Am Samstag den 20.06.15 hatte das Bündnis „Widerstand Ost
West“(WOW), eine Gruppe von Rechtspopulisten, gewaltbereiten
Hooligans und extremen Rechten zu einer Demonstration in der
Frankfurter Innenstadt aufgerufen. Wir waren natürlich auch in der
Frankfurter Innenstadt präsent, um den Einsatz der Polizei zu
begleiten. Vorab ist zu sagen, dass auch wir teilweise Opfer von
Polizeigewalt waren und durch den Einsatz von Pfefferspray anlasslos
verletzt wurden. Zudem konnten wir natürlich nicht überall sein und
erheben daher keinen Anspruch auf Vollständigkeit in unserer
Darstellung, haben jedoch alle Informationen, die wir nachfolgend
veröffentlichen, geprüft.
Begonnen
hat der Tag für uns mit der Dokumentation von diversen
Personenkontrollen seitens der Polizei an angemeldeten
Kundgebungsorten der Gegenproteste. So kam es am Paulsplatz zwanzig
Minuten vor der um 10 Uhr beginnenden angemeldeten Kundgebung für
ein weltoffenes Frankfurt zu verdachtsunabhängigen Vorkontrollen von
einzelnen Personen durch die Polizei.
Die
Kundgebung am Paulsplatz begann friedlich und sollte als
Demonstrationszug Richtung Berliner Straße gehen. Die Teilnehmer der
Gegendemonstration trugen, für eine Demonstration nicht unüblich,
ein Transparent an der Spitze der Demonstration. Dieses wurde nach
Auffassung der Polizei zu hoch gehalten, und als Vermummung gewertet.
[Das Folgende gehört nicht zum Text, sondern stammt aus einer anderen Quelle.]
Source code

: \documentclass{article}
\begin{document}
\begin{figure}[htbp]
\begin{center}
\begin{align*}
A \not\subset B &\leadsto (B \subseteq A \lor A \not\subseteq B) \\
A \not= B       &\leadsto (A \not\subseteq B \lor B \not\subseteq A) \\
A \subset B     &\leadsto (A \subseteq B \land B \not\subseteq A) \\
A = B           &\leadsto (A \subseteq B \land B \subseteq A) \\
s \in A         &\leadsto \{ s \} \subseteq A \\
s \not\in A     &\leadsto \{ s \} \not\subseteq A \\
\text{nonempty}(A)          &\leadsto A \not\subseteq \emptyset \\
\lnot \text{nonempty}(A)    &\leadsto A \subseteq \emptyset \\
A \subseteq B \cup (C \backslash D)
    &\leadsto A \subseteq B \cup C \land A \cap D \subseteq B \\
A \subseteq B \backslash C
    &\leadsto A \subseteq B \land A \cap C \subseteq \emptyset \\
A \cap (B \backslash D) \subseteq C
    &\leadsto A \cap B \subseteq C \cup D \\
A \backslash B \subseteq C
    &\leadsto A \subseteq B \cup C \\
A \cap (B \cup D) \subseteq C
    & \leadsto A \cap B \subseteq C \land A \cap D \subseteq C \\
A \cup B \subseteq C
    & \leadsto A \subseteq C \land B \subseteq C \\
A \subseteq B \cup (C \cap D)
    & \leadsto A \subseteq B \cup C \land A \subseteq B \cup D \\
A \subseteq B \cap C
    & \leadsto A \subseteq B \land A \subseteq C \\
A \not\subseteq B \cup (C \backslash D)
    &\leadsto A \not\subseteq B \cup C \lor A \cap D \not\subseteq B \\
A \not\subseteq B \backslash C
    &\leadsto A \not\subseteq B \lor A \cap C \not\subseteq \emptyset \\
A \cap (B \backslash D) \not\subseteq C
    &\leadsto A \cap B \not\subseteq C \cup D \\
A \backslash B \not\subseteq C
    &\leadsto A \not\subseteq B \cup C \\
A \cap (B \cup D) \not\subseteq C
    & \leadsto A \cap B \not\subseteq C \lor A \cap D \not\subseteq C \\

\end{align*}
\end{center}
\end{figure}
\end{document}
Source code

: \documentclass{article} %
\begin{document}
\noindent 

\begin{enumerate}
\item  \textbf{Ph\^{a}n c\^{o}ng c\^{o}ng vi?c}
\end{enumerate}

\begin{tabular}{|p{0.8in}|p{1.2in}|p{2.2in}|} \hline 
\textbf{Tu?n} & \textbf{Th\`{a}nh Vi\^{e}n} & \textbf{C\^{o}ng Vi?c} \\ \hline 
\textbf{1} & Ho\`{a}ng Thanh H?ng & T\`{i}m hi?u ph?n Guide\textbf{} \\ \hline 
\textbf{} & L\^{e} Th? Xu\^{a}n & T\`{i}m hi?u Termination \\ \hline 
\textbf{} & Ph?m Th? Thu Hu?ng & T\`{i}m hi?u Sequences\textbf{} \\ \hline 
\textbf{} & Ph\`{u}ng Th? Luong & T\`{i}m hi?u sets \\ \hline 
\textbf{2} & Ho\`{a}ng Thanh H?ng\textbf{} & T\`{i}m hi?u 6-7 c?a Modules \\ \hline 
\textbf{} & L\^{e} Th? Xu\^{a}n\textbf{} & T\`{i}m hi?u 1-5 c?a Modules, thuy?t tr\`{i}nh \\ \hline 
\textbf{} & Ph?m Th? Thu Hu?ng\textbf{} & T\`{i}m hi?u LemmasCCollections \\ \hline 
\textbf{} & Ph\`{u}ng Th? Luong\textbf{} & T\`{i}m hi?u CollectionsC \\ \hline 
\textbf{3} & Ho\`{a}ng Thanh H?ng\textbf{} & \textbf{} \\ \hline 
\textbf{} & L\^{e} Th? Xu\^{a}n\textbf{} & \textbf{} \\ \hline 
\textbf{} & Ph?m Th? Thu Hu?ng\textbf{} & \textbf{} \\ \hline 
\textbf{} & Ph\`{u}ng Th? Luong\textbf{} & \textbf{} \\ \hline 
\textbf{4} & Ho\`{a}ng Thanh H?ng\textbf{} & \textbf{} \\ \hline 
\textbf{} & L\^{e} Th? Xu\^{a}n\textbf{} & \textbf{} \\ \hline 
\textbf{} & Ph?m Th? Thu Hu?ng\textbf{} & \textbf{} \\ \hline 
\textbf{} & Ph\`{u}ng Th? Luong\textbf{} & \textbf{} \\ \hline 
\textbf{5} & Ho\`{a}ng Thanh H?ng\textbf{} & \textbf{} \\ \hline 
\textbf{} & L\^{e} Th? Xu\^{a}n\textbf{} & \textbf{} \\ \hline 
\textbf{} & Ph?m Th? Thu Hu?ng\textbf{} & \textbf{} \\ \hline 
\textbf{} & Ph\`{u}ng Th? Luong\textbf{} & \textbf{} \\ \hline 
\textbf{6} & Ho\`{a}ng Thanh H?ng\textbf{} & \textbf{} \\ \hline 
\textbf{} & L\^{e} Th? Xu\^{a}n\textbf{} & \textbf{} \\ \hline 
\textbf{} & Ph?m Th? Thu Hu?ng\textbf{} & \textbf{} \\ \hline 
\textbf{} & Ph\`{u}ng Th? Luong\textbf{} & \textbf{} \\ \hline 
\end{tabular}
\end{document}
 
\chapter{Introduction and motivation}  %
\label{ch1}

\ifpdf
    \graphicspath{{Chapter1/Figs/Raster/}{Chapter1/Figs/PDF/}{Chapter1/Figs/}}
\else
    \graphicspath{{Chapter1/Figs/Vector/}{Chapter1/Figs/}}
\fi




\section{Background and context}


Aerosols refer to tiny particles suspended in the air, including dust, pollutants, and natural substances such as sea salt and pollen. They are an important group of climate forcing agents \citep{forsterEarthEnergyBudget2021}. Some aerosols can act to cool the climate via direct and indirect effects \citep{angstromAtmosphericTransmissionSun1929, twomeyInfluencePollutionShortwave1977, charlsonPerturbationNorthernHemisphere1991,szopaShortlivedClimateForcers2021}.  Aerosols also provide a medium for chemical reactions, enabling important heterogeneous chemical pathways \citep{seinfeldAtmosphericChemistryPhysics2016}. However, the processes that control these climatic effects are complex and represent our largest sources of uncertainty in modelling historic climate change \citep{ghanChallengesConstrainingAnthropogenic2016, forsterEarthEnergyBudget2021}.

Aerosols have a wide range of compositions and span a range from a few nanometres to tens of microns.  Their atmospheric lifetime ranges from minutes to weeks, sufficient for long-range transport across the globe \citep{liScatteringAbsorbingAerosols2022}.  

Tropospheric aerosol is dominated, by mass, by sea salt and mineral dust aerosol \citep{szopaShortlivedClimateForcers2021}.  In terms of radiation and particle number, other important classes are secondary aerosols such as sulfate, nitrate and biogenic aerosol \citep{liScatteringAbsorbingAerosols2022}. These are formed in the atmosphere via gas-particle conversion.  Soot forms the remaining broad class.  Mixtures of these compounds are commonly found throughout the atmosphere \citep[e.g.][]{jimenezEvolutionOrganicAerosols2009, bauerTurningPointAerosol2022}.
Der Demonstrationszug wurde gestoppt, es kam zu ersten Übergriffen
durch die Polizei. Im Anschluss daran wurde vom Anmelder der
Demonstration mit der Polizei verhandelt, dass das Transparent weiter
unten getragen werden solle und die Demonstration den geplanten Weg
gehen darf. Nur Augenblicke später griff die Polizei die
Demonstration, die sich demgemäß verhielt, an und beschlagnahmte
das Transparent – der kommunizierte Kompromiss wurde seitens der
Polizei ignoriert.
Danach
konnte die Demonstration weiter geführt werden. Die Demonstrierenden
gingen über die Berliner Straße zu einer weiteren Kundgebung an der
Katharinenkirche an der Hauptwache um 12 Uhr. Parallel dazu gab es
eine Kundgebung des Römerbergbündnisses am Goetheplatz.
An der
Katharinenkirche kam es zu Übergriffen seitens der Polizei aus für
uns nicht ersichtlichen Gründen. Die Polizei setzte Schlagstöcke
und Pfefferspray ein, mehrere Gegendemonstranten wurden verletzt.
Warum den Demonstranten das Fortkommen verstellt wurde, war für uns
nicht ersichtlich – war der Weg doch eigentlich nicht abgesperrt.
Die Polizei forderte die Gegendemonstranten weder auf, sich
zurückzuziehen noch teilte sie den Anlass ihres Handelns mit.
Um die
ganze, von WOW geplante Demonstrationsroute, die von der Polizei
abgesperrt wurde, entstanden sogenannte Blockadepunkte der
Gegendemonstranten um WOW an einer Demonstration zu hindern.
Die
Polizei war mit großer Präsenz vor Ort. Zwei Wasserwerfer, die an
verschiedenen Orten positioniert waren, waren den ganzen Tag über
präsent, kamen aber nicht zum Einsatz.
Die Kundgebung des WOWs war nicht nur durch die Gegendemonstranten abgeschirmt, auch das große Polizeiaufgebot schirmte die Versammlung von WOW zusätzlich ab.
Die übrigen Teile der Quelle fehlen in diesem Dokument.